Almanya'nın da, Avrupa'nın da yeni kültür, sanat, edebiyat politikalarına ihtiyaç duydukları ortada. Ezilenler, göçmenler, mülteciler, kaçaklar, Müslümanlar, Kürtler, Aleviler, komünistler, dünyanın dört bir yanından hangi nedenlerden dolayı olursa olsun kalkıp buraya gelmiş, burada ömürlerini vermiş, ekonominin kalkınmasına katkıda bulunmuş, kök salmış, zamanla artık buralı oldukları tescillenmiş insanların kalıcı veya geçici anlayışları, hayatın hemen her alanında yaygınlaşmış, yer etmiş, kendi alt kültürlerini ister kabul veya reddedelim yaratmış vaziyetteler.
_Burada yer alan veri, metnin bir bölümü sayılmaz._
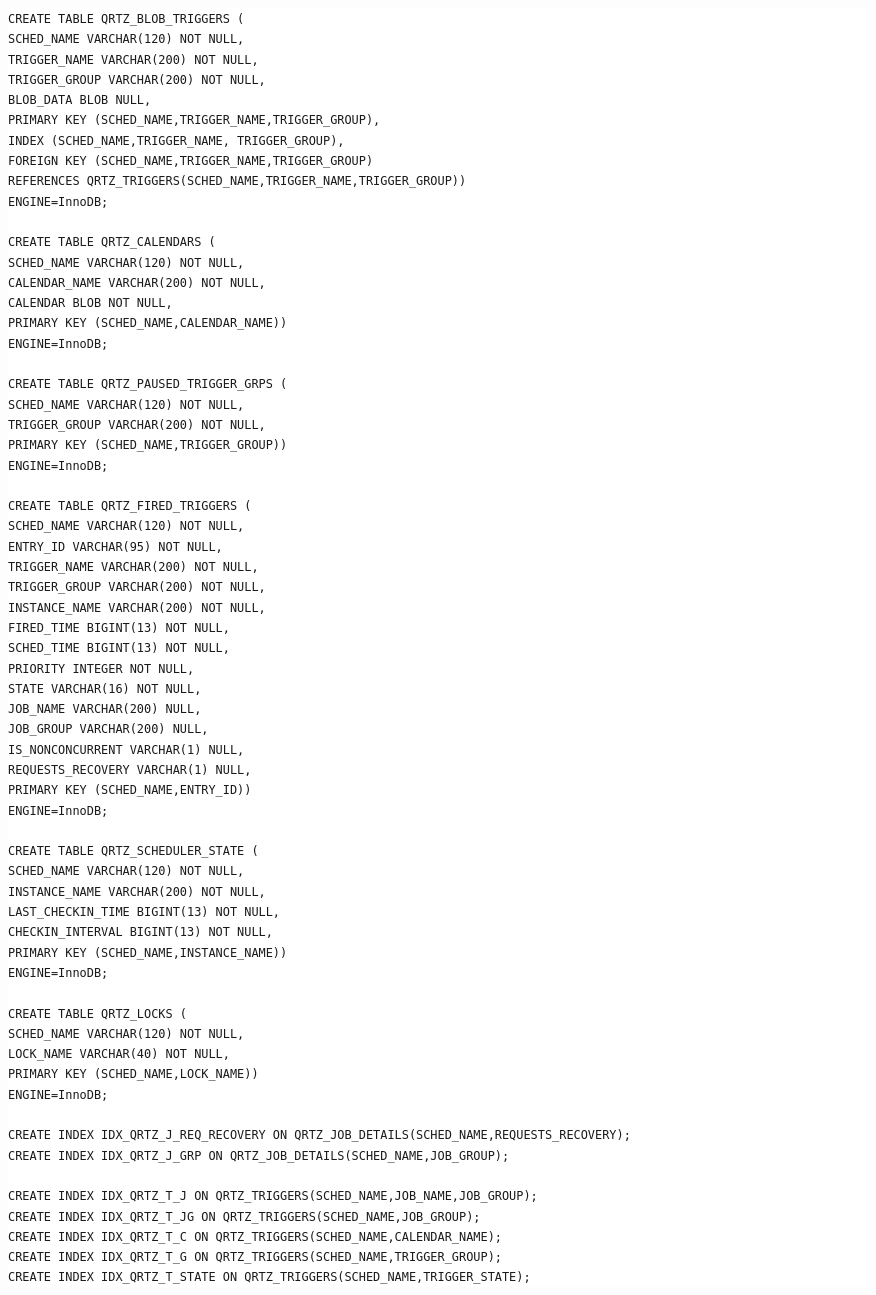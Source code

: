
 ```
CREATE TABLE QRTZ_BLOB_TRIGGERS (
SCHED_NAME VARCHAR(120) NOT NULL,
TRIGGER_NAME VARCHAR(200) NOT NULL,
TRIGGER_GROUP VARCHAR(200) NOT NULL,
BLOB_DATA BLOB NULL,
PRIMARY KEY (SCHED_NAME,TRIGGER_NAME,TRIGGER_GROUP),
INDEX (SCHED_NAME,TRIGGER_NAME, TRIGGER_GROUP),
FOREIGN KEY (SCHED_NAME,TRIGGER_NAME,TRIGGER_GROUP)
REFERENCES QRTZ_TRIGGERS(SCHED_NAME,TRIGGER_NAME,TRIGGER_GROUP))
ENGINE=InnoDB;

CREATE TABLE QRTZ_CALENDARS (
SCHED_NAME VARCHAR(120) NOT NULL,
CALENDAR_NAME VARCHAR(200) NOT NULL,
CALENDAR BLOB NOT NULL,
PRIMARY KEY (SCHED_NAME,CALENDAR_NAME))
ENGINE=InnoDB;

CREATE TABLE QRTZ_PAUSED_TRIGGER_GRPS (
SCHED_NAME VARCHAR(120) NOT NULL,
TRIGGER_GROUP VARCHAR(200) NOT NULL,
PRIMARY KEY (SCHED_NAME,TRIGGER_GROUP))
ENGINE=InnoDB;

CREATE TABLE QRTZ_FIRED_TRIGGERS (
SCHED_NAME VARCHAR(120) NOT NULL,
ENTRY_ID VARCHAR(95) NOT NULL,
TRIGGER_NAME VARCHAR(200) NOT NULL,
TRIGGER_GROUP VARCHAR(200) NOT NULL,
INSTANCE_NAME VARCHAR(200) NOT NULL,
FIRED_TIME BIGINT(13) NOT NULL,
SCHED_TIME BIGINT(13) NOT NULL,
PRIORITY INTEGER NOT NULL,
STATE VARCHAR(16) NOT NULL,
JOB_NAME VARCHAR(200) NULL,
JOB_GROUP VARCHAR(200) NULL,
IS_NONCONCURRENT VARCHAR(1) NULL,
REQUESTS_RECOVERY VARCHAR(1) NULL,
PRIMARY KEY (SCHED_NAME,ENTRY_ID))
ENGINE=InnoDB;

CREATE TABLE QRTZ_SCHEDULER_STATE (
SCHED_NAME VARCHAR(120) NOT NULL,
INSTANCE_NAME VARCHAR(200) NOT NULL,
LAST_CHECKIN_TIME BIGINT(13) NOT NULL,
CHECKIN_INTERVAL BIGINT(13) NOT NULL,
PRIMARY KEY (SCHED_NAME,INSTANCE_NAME))
ENGINE=InnoDB;

CREATE TABLE QRTZ_LOCKS (
SCHED_NAME VARCHAR(120) NOT NULL,
LOCK_NAME VARCHAR(40) NOT NULL,
PRIMARY KEY (SCHED_NAME,LOCK_NAME))
ENGINE=InnoDB;

CREATE INDEX IDX_QRTZ_J_REQ_RECOVERY ON QRTZ_JOB_DETAILS(SCHED_NAME,REQUESTS_RECOVERY);
CREATE INDEX IDX_QRTZ_J_GRP ON QRTZ_JOB_DETAILS(SCHED_NAME,JOB_GROUP);

CREATE INDEX IDX_QRTZ_T_J ON QRTZ_TRIGGERS(SCHED_NAME,JOB_NAME,JOB_GROUP);
CREATE INDEX IDX_QRTZ_T_JG ON QRTZ_TRIGGERS(SCHED_NAME,JOB_GROUP);
CREATE INDEX IDX_QRTZ_T_C ON QRTZ_TRIGGERS(SCHED_NAME,CALENDAR_NAME);
CREATE INDEX IDX_QRTZ_T_G ON QRTZ_TRIGGERS(SCHED_NAME,TRIGGER_GROUP);
CREATE INDEX IDX_QRTZ_T_STATE ON QRTZ_TRIGGERS(SCHED_NAME,TRIGGER_STATE);
```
Göçmen edebiyatçıları şimdilik paralel toplumun yalnız kovboyları olarak sahneki yerlerini birer birer alıyorlar. Anavatanları ile içinde yaşadıkları ülkelerde, toplumlarda farklı bir köprü kuruyor, hayatın eşbenzer ya da apayrı yanlarına, yönlerine parmak basıyorlar. Güneş hepimizi ısıtıyor, sevindiriyor, kışın hepimiz üşüyor sıcağı özlüyoruz. İlkbahar gelince hepimiz coşuyor, apayrı neşe ve sevinçlere bulanıyoruz. Güz hala her yerde aşkın ve hüznün adı olmaya aday. İnsanları ayırmak neden? Bana ne senin renginden, sınıfından, dilinden, dininden? İnsan mısın, insanları seviyor musun, onların dünyaya ve gündelik yaşama bakışına bir zenginlik katıyor musun, bencil ve her şeyde cinsellik arayan hastalıklı bir kafaya sahip değil misin, üç kuruş kâr yapacağım diye doğaya ve insana düşmanlık yapıyor musun, cehalete karşı mücadele veriyor musun? Asıl buna, bunlara bakılmalı.